ASSIGNED TASK:
Only the lines that hold "registros" should be in the answer, each copied from the data below.

######

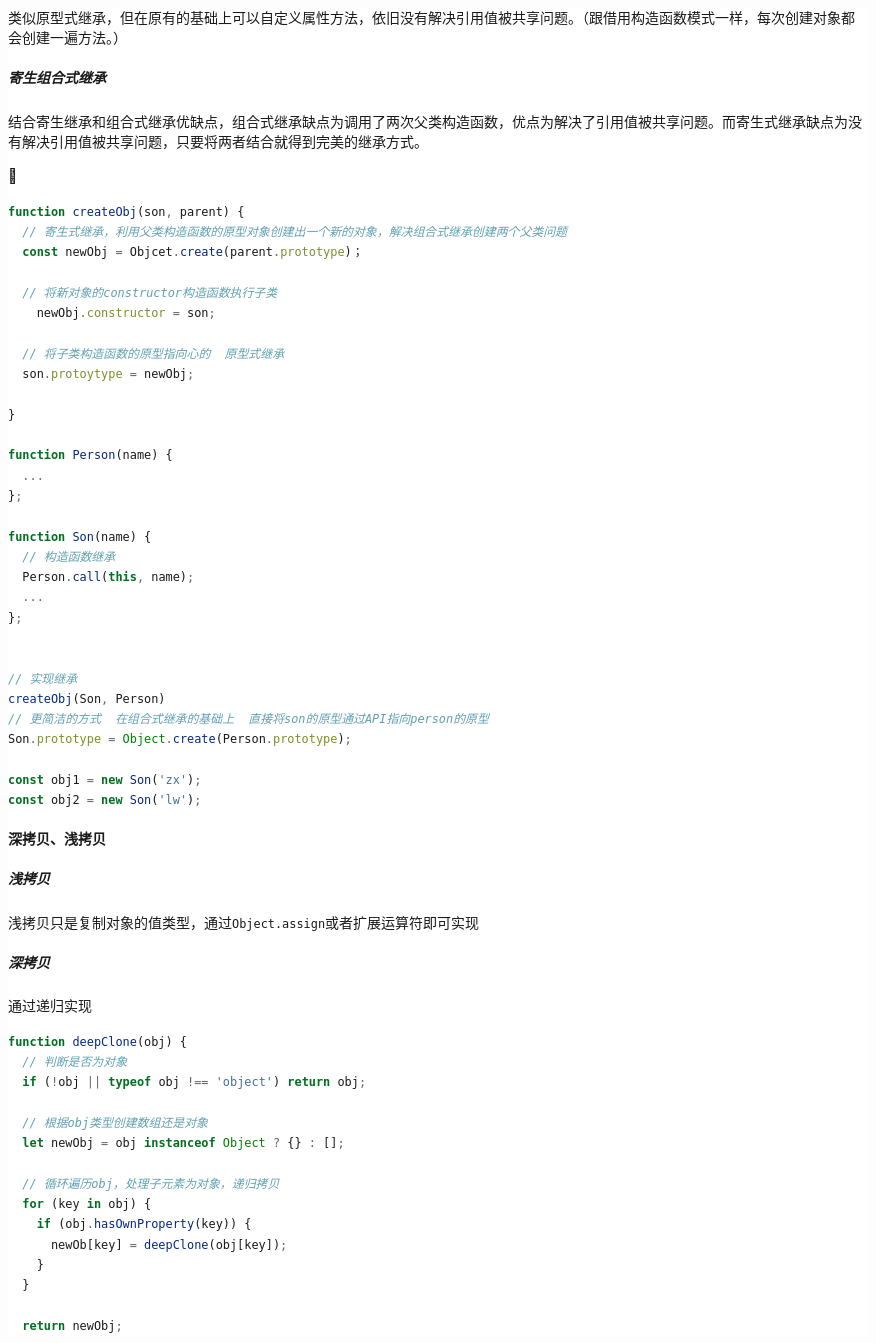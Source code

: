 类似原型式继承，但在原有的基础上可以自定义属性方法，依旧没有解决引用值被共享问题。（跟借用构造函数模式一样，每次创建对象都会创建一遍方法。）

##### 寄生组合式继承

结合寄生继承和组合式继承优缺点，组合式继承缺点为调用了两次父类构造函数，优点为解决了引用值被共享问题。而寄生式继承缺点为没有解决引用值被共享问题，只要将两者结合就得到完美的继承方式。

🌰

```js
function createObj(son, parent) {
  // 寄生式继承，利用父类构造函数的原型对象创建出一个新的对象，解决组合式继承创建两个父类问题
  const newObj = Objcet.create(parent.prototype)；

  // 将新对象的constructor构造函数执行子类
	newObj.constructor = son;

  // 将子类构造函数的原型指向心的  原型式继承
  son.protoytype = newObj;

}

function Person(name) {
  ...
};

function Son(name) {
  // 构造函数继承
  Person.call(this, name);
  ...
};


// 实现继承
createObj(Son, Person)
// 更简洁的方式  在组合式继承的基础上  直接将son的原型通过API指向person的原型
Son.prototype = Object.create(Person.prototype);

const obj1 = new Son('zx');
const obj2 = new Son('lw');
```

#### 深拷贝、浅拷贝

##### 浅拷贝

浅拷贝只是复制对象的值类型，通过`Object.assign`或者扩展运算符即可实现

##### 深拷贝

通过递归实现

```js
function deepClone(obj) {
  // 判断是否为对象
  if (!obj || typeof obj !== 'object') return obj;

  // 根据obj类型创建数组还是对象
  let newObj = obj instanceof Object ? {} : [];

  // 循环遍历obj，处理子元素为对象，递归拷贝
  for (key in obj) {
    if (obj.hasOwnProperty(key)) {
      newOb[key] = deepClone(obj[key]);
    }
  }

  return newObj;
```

######

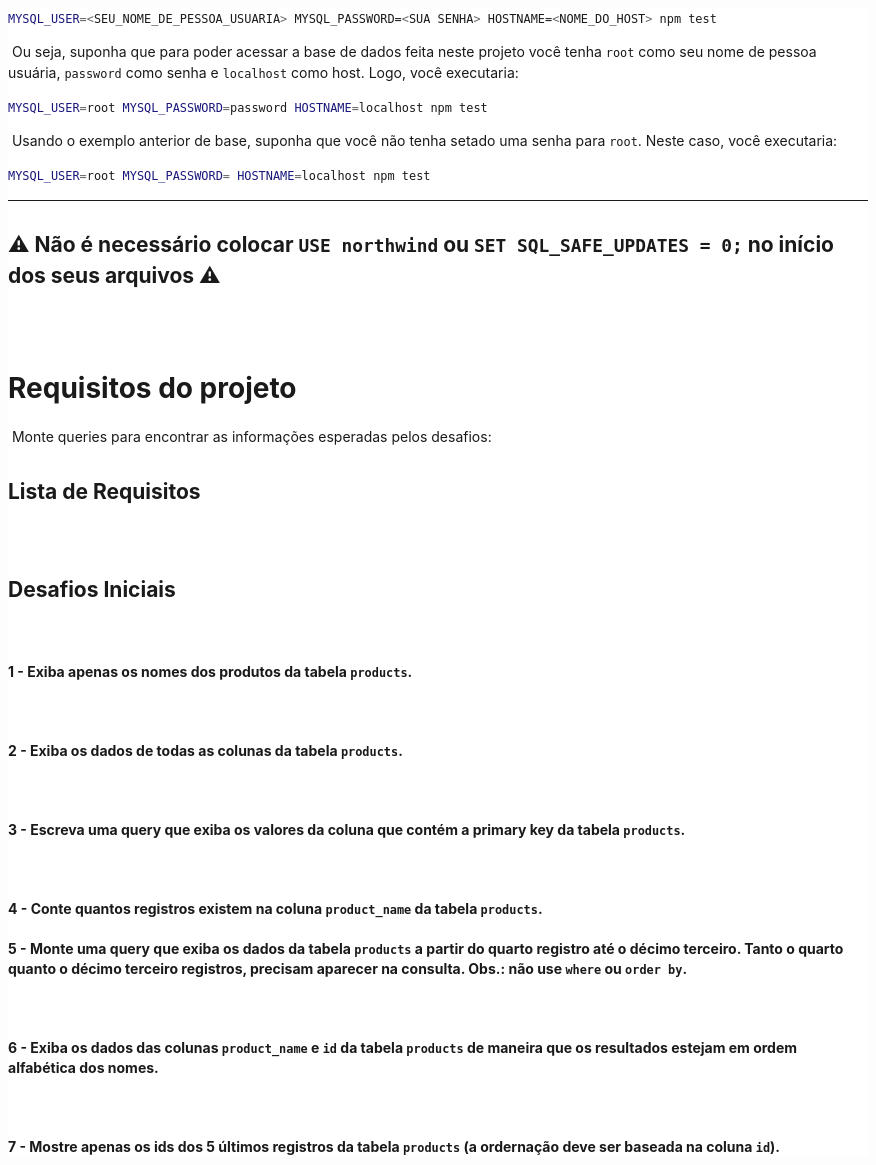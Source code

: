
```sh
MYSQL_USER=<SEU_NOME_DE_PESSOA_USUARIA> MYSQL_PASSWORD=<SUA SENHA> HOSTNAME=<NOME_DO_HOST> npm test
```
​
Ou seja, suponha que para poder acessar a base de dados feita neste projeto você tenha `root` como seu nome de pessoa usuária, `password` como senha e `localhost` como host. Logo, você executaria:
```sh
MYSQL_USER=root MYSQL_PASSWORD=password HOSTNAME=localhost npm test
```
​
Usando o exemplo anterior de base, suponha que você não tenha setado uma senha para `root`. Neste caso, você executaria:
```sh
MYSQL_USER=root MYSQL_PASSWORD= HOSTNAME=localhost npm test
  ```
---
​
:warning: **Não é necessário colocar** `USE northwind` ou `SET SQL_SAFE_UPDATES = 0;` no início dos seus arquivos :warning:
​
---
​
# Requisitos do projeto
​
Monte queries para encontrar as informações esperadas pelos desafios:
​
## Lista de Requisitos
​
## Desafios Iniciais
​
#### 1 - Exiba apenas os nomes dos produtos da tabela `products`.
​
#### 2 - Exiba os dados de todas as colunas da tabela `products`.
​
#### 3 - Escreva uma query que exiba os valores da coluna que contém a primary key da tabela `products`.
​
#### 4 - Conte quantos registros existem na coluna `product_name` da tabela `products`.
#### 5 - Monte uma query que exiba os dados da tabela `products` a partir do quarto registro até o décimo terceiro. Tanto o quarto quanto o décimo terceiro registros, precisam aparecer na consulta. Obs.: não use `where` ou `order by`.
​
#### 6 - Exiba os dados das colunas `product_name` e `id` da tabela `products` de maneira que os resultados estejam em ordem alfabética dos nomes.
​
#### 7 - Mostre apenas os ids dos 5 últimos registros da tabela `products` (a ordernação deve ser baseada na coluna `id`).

######

EXERCISE RESULT:
#### 4 - Conte quantos registros existem na coluna `product_name` da tabela `products`.
#### 5 - Monte uma query que exiba os dados da tabela `products` a partir do quarto registro até o décimo terceiro. Tanto o quarto quanto o décimo terceiro registros, precisam aparecer na consulta. Obs.: não use `where` ou `order by`.
#### 7 - Mostre apenas os ids dos 5 últimos registros da tabela `products` (a ordernação deve ser baseada na coluna `id`).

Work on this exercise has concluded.